**Description of the task**
Gather all lines in the data that hold the string "choices".

┄┄┄┄┄┄┄┄┄┄┄┄┄┄┄┄┄┄┄┄

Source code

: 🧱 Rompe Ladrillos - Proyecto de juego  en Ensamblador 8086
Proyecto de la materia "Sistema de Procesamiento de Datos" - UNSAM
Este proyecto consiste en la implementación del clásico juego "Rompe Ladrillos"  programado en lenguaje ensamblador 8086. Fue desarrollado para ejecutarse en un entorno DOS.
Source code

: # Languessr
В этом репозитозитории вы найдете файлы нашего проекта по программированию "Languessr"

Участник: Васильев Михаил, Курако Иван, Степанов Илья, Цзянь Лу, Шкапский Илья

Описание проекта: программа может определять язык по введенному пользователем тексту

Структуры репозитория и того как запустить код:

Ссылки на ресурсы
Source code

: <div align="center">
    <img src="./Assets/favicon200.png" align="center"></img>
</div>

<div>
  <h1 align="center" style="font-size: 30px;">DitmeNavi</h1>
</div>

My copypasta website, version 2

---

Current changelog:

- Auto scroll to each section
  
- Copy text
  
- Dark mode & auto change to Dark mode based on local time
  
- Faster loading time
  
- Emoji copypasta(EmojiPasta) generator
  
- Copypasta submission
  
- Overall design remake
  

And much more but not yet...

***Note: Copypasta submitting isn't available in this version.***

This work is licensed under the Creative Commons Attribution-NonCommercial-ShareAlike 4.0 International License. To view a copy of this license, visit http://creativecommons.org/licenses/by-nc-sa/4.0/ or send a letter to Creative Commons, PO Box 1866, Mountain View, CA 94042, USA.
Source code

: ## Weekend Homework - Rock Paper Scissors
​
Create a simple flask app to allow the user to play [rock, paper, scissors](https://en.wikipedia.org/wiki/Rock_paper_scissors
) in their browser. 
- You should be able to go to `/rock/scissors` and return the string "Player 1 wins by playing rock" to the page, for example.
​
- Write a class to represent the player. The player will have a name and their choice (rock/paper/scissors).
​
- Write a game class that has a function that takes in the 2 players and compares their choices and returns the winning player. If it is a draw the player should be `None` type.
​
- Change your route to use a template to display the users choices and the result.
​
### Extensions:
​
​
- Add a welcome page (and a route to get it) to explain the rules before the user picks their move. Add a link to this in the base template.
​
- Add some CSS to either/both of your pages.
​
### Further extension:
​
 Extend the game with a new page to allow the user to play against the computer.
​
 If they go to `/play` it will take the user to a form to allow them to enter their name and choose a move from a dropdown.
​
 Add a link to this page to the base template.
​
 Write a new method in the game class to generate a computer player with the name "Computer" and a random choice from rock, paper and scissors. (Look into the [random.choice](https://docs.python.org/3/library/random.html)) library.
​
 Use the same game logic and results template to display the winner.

┄┄┄┄┄┄┄┄┄┄┄┄┄┄┄┄┄┄┄┄

**Answer section**
- Write a game class that has a function that takes in the 2 players and compares their choices and returns the winning player. If it is a draw the player should be `None` type.
- Change your route to use a template to display the users choices and the result.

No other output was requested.